I've found the leetcode[1] database problems have helped me quite a lot - especially to see different ways of solving problems and how to do things in SQL that you didn't know you could.

1. https://leetcode.com/problemset/database/

"SQL for Smarties", Joe Celko -- an excellent resource


Start generating and reviewing explain plans for your queries. There's a ton of information available about how the engine is implementing your queries, and learning how to think like the database engine will really help you level-up the way you think about SQL.

For SQL optimization, learn to use window functions and/or Common Table Expressions if available in your variant of SQL. For joins, others have mentioned EXPLAIN: you can use that command to see the "query plan" for any query, which is sort of the equivalent of assembly code. You should learn which of your SQL variant's "join algorithms" at the query plan level are the most performant, and aim to use those types of joins in your queries.
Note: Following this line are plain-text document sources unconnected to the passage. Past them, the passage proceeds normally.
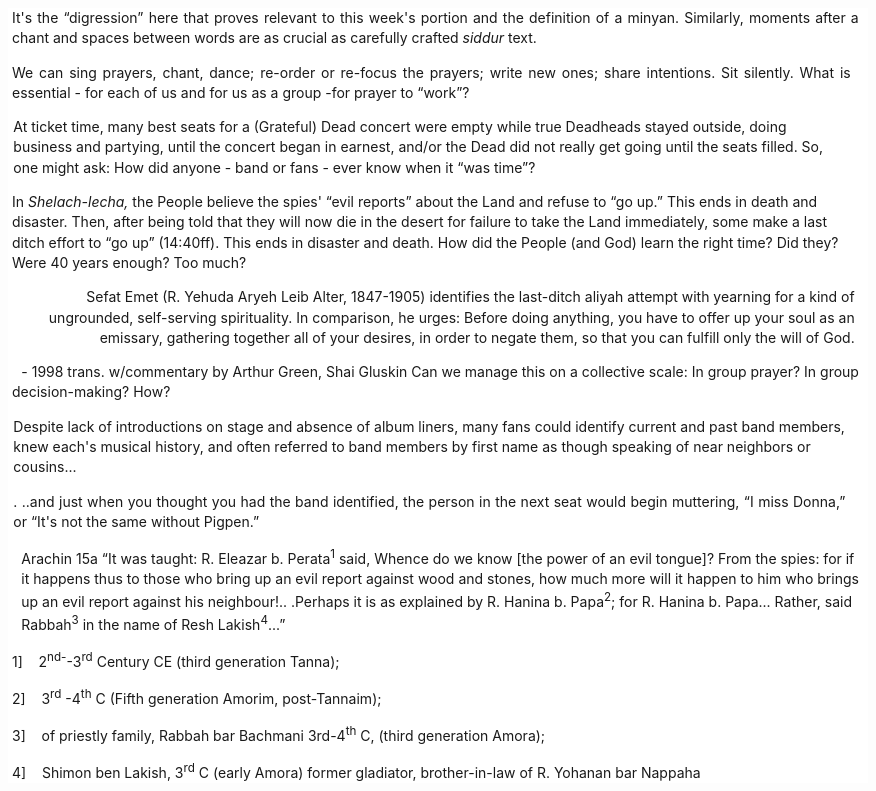 <td>
<p style="text-align: justify; padding: 0pt 7pt 0pt 3pt;"><span class="font0">It's the “digression” here that proves relevant to this week's portion and the definition of a minyan. Similarly, moments after a chant and spaces between words are as crucial as carefully crafted </span><span class="font0" style="font-style: italic;">siddur</span><span class="font0"> text.</span></p>
</td>
<td>
<p style="text-align: justify; padding: 0pt 13pt 0pt 3pt;"><span class="font0">We can sing prayers, chant, dance; re-order or re-focus the prayers; write new ones; share intentions. Sit silently. What is essential - for each of us and for us as a group -for prayer to “work”?</span></p>
</td>
</tr>   <tr>
<td>
<p style="padding: 0pt 25pt 0pt 4pt;"><span class="font0">At ticket time, many best seats for a (Grateful) Dead concert were empty while true Deadheads stayed outside, doing business and partying, until the concert began in earnest, and/or the Dead did not really get going until the seats filled. So, one might ask: How did anyone - band or fans - ever know when it “was time”?</span></p>
</td>
<td>
<p style="padding: 0pt 7pt 0pt 3pt;"><span class="font0">In </span><span class="font0" style="font-style: italic;">Shelach-lecha,</span><span class="font0"> the People believe the spies' “evil reports” about the Land and refuse to “go up.” This ends in death and disaster. Then, after being told that they will now die in the desert for failure to take the Land immediately, some make a last ditch effort to “go up” (14:40ff). This ends in disaster and death. How did the People (and God) learn the right time? Did they? Were 40 years enough? Too much?</span></p>
</td>
<td colspan="2">
<p style="text-align: right; padding: 0pt 10pt 0pt 3pt;"><span class="font0">Sefat Emet (R. Yehuda Aryeh Leib Alter, 1847-1905) identifies the last-ditch aliyah attempt with yearning for a kind of ungrounded, self-serving spirituality. In comparison, he urges: Before doing anything, you have to offer up your soul as an emissary, gathering together all of your desires, in order to negate them, so that you can fulfill only the will of God.</span></p>
<p style="text-indent: 7pt; padding: 0pt 3pt 0pt 3pt;"><span class="font0">- 1998 trans. w/commentary by Arthur Green, Shai Gluskin Can we manage this on a collective scale: In group prayer? In group decision-making? How?</span></p>
</td>
</tr>   <tr>
<td>
<p style="padding: 0pt 17pt 0pt 4pt;"><span class="font0">Despite lack of introductions on stage and absence of album liners, many fans could identify current and past band members, knew each's musical history, and often referred to band members by first name as though speaking of near neighbors or cousins...</span></p>
<p style="text-align: justify; padding: 0pt 17pt 0pt 4pt;"><span class="font0">. ..and just when you thought you had the band identified, the person in the next seat would begin muttering, “I miss Donna,” or “It's not the same without Pigpen.”</span></p>
</td>
<td>
<p style="padding: 0pt 5pt 0pt 10pt;"><span class="font0">Arachin 15a “It was taught: R. Eleazar b. Perata<sup>1</sup> said, Whence do we know [the power of an evil tongue]? From the spies: for if it happens thus to those who bring up an evil report against wood and stones, how much more will it happen to him who brings up an evil report against his neighbour!.. .Perhaps it is as explained by R. Hanina b. Papa<sup>2</sup>; for R. Hanina b. Papa... Rather, said Rabbah<sup>3</sup> in the name of Resh Lakish<sup>4</sup>...”</span></p>
</td>
<td>
<p style="padding: 0pt 3pt 0pt 3pt;"><span class="font0">1]    2<sup>nd-</sup>-3<sup>rd</sup> Century CE (third generation Tanna);</span></p>
<p style="padding: 0pt 3pt 0pt 3pt;"><span class="font0">2]    3<sup>rd</sup> -4<sup>th</sup> C (Fifth generation Amorim, post-Tannaim);</span></p>
<p style="padding: 0pt 3pt 0pt 3pt;"><span class="font0">3]    of priestly family, Rabbah bar Bachmani 3rd-4<sup>th</sup> C, (third generation Amora);</span></p>
<p style="padding: 0pt 3pt 0pt 3pt;"><span class="font0">4]    Shimon ben Lakish, 3<sup>rd</sup> C (early Amora) former gladiator, brother-in-law of R. Yohanan bar Nappaha</span></p>
</td>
If you'd like to gamify the process, I recommend CodeWars[0]

They give you challenges that progressively get harder. You can choose from many different languages but SQL is one of them. I'm not affiliated with them, but I used them for a few months to get incredibly good with Ruby.

[0]: referral link: www.codewars.com/r/EbsMWQ

It depends a lot on the database flavor. My suggestion is to search for “tips and tricks“ for your particular DB.

Learn relational algebra. Learn relational calculus. You'll probably want to read a book or take a class on DB theory; blog posts won't cut it.